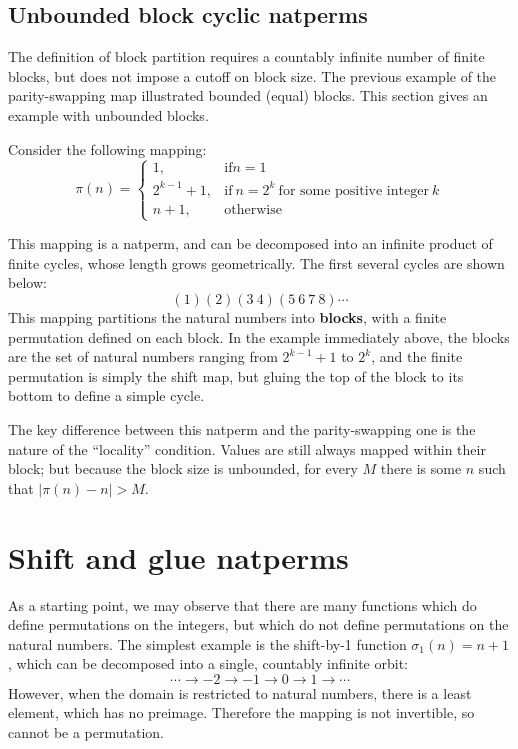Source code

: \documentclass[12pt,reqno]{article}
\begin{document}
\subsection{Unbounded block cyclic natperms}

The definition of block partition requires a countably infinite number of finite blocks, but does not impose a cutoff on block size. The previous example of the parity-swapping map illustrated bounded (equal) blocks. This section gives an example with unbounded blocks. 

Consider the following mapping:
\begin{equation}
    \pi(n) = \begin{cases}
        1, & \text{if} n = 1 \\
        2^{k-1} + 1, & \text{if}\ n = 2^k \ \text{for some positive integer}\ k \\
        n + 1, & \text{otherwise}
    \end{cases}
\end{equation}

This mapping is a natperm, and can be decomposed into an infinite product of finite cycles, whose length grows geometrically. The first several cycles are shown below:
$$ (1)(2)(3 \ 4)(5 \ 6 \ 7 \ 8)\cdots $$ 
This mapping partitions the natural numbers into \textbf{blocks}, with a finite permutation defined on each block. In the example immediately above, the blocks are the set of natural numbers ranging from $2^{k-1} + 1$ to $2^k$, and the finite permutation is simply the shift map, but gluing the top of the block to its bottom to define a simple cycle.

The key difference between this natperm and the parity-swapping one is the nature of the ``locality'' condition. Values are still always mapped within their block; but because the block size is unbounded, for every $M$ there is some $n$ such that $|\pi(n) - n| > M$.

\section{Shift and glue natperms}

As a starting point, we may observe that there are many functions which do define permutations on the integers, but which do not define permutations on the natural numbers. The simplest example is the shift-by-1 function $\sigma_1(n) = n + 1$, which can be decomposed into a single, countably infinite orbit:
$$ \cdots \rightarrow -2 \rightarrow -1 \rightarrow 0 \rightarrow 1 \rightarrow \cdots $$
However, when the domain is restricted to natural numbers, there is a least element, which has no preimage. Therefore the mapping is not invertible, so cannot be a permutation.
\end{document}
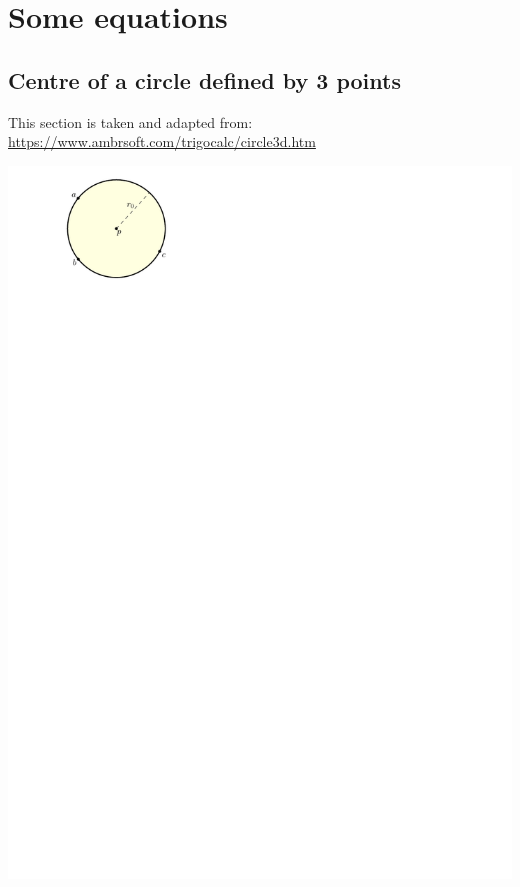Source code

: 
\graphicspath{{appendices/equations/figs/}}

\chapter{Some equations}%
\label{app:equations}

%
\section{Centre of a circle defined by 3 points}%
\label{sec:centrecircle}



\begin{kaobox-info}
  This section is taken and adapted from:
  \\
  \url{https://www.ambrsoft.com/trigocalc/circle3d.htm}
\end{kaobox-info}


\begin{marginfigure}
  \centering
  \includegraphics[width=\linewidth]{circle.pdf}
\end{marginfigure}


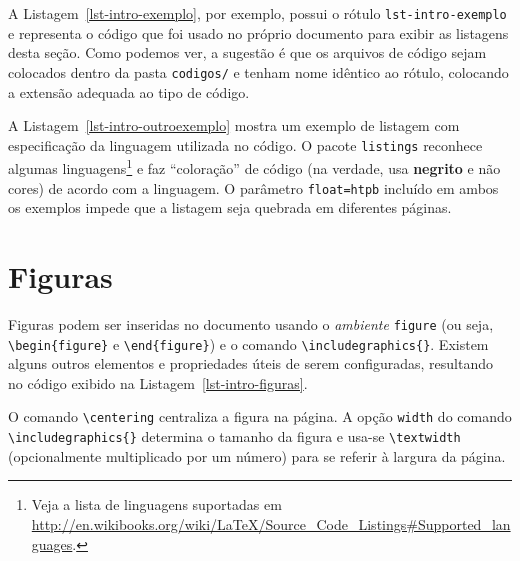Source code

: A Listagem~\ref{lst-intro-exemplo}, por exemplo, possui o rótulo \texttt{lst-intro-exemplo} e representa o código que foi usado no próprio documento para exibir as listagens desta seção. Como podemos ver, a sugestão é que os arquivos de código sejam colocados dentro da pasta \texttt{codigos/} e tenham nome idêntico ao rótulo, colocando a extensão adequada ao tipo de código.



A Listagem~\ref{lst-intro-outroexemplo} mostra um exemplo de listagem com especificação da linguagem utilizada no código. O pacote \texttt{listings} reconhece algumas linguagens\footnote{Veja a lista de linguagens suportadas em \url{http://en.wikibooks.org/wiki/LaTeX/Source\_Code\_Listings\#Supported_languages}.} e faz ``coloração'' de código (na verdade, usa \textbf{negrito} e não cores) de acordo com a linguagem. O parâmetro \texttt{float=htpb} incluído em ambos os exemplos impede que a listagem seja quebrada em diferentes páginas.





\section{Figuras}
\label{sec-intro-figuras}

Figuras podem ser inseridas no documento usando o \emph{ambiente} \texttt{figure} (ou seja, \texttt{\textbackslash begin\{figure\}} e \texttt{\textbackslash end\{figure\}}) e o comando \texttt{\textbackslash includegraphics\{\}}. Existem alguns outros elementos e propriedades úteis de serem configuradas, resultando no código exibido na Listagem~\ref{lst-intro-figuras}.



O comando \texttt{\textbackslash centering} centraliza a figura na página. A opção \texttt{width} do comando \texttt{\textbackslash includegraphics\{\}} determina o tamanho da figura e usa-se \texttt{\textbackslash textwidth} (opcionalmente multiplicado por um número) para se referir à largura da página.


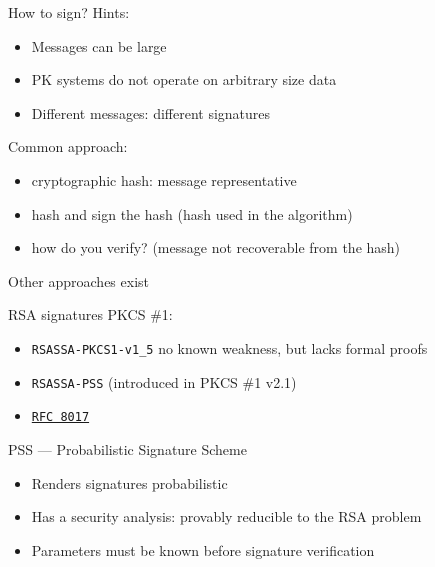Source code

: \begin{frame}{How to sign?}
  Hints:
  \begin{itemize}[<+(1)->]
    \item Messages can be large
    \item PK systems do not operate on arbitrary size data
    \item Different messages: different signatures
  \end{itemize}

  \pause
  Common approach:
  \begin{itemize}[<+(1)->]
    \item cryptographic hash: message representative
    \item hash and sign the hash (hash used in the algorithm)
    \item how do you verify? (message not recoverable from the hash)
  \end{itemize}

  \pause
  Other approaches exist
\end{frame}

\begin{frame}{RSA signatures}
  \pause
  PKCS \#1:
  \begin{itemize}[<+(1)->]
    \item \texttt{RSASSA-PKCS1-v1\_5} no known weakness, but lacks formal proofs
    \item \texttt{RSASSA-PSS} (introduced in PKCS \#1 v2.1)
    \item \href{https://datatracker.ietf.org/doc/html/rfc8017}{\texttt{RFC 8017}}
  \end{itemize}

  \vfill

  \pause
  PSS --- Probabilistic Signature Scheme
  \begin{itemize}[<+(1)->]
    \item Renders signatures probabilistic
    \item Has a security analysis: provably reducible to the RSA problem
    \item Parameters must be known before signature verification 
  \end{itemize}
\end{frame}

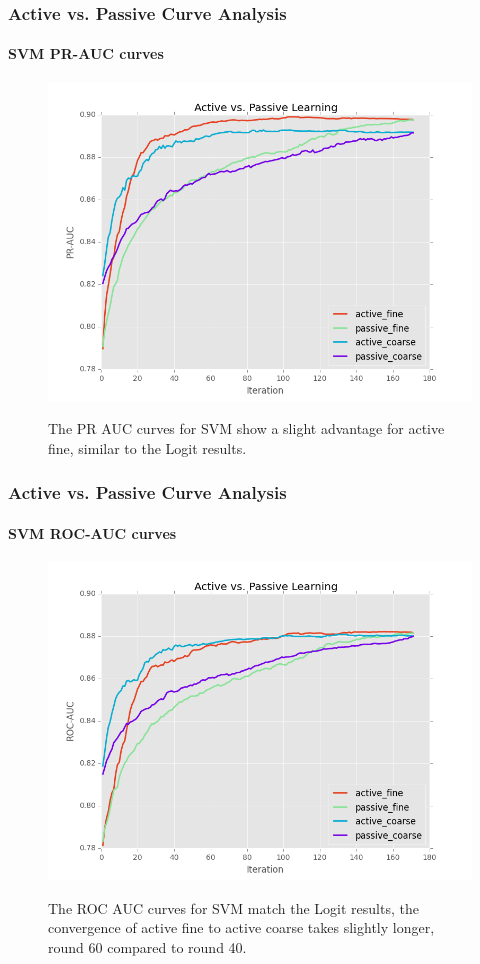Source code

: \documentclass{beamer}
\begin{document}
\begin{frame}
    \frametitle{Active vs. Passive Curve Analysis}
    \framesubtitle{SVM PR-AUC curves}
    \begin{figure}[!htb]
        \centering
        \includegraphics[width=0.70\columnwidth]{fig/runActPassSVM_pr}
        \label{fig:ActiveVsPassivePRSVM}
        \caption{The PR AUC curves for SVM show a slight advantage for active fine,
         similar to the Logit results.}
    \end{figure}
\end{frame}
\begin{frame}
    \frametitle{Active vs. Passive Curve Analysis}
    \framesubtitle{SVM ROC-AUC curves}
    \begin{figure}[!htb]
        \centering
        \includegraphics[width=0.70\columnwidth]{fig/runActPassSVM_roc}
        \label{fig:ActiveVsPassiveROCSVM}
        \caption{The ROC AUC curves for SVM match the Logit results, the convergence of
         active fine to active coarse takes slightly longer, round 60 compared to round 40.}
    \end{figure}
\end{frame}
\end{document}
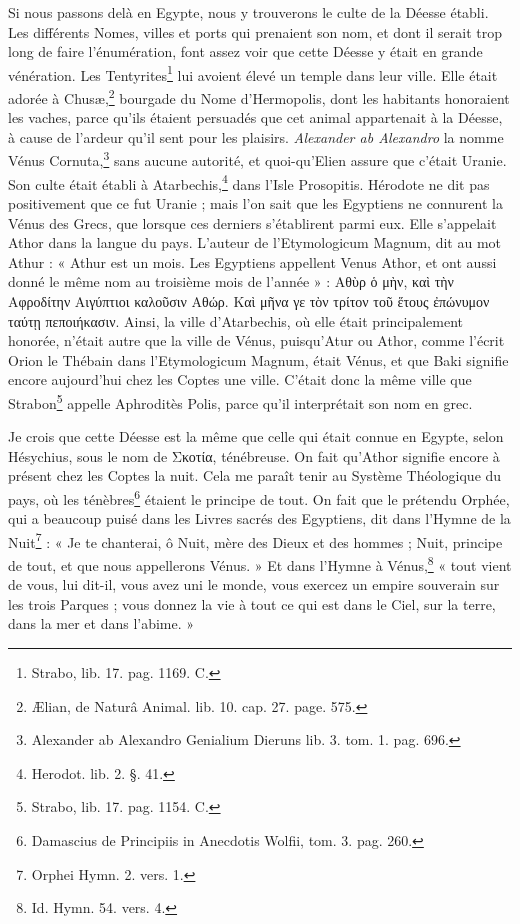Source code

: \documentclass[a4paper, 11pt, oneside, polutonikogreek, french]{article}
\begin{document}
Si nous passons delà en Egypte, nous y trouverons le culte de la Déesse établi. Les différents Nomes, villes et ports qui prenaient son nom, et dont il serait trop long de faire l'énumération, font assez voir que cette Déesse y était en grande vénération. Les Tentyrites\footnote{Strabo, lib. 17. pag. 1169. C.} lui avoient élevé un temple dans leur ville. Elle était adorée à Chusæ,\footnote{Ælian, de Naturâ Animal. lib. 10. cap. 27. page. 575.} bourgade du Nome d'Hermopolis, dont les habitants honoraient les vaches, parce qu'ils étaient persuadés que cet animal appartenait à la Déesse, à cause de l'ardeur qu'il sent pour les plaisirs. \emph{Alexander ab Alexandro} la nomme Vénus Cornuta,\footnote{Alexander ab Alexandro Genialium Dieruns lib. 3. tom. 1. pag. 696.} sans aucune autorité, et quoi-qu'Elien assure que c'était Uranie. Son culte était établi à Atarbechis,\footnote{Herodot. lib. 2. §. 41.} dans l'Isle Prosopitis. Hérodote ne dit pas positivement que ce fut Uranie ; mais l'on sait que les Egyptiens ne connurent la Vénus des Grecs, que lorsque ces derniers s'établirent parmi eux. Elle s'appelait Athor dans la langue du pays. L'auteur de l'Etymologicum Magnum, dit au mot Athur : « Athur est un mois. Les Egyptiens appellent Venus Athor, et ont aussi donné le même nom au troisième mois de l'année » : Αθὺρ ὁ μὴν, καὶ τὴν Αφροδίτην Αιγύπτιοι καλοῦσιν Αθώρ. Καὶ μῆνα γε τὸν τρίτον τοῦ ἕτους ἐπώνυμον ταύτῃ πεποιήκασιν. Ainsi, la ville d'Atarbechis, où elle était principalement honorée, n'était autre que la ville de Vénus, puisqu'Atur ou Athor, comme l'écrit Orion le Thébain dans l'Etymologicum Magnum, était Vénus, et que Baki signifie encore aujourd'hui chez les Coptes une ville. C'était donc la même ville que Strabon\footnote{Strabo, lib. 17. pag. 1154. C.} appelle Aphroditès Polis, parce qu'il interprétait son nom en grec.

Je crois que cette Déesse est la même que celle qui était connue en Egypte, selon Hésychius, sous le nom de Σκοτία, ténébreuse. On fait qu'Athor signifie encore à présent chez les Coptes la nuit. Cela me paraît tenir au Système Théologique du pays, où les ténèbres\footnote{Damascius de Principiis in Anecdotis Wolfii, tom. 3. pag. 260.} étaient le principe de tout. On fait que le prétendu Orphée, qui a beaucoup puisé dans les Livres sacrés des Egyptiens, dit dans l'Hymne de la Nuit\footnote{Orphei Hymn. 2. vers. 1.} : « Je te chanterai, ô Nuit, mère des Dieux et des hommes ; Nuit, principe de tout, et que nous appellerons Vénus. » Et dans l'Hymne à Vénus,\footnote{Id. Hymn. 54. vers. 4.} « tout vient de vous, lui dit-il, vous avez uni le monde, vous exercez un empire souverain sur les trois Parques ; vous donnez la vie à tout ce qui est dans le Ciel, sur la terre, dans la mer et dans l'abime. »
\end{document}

+ + +

Description of the task: Begin at the line above that has "7 \ 8)\cdots $$" and stop after the line that has "1 \rightarrow \cdots $$", copying each line exactly and adding nothing else.

Answer to the problem:
$$ (1)(2)(3 \ 4)(5 \ 6 \ 7 \ 8)\cdots $$ 
This mapping partitions the natural numbers into \textbf{blocks}, with a finite permutation defined on each block. In the example immediately above, the blocks are the set of natural numbers ranging from $2^{k-1} + 1$ to $2^k$, and the finite permutation is simply the shift map, but gluing the top of the block to its bottom to define a simple cycle.

The key difference between this natperm and the parity-swapping one is the nature of the ``locality'' condition. Values are still always mapped within their block; but because the block size is unbounded, for every $M$ there is some $n$ such that $|\pi(n) - n| > M$.

\section{Shift and glue natperms}

As a starting point, we may observe that there are many functions which do define permutations on the integers, but which do not define permutations on the natural numbers. The simplest example is the shift-by-1 function $\sigma_1(n) = n + 1$, which can be decomposed into a single, countably infinite orbit:
$$ \cdots \rightarrow -2 \rightarrow -1 \rightarrow 0 \rightarrow 1 \rightarrow \cdots $$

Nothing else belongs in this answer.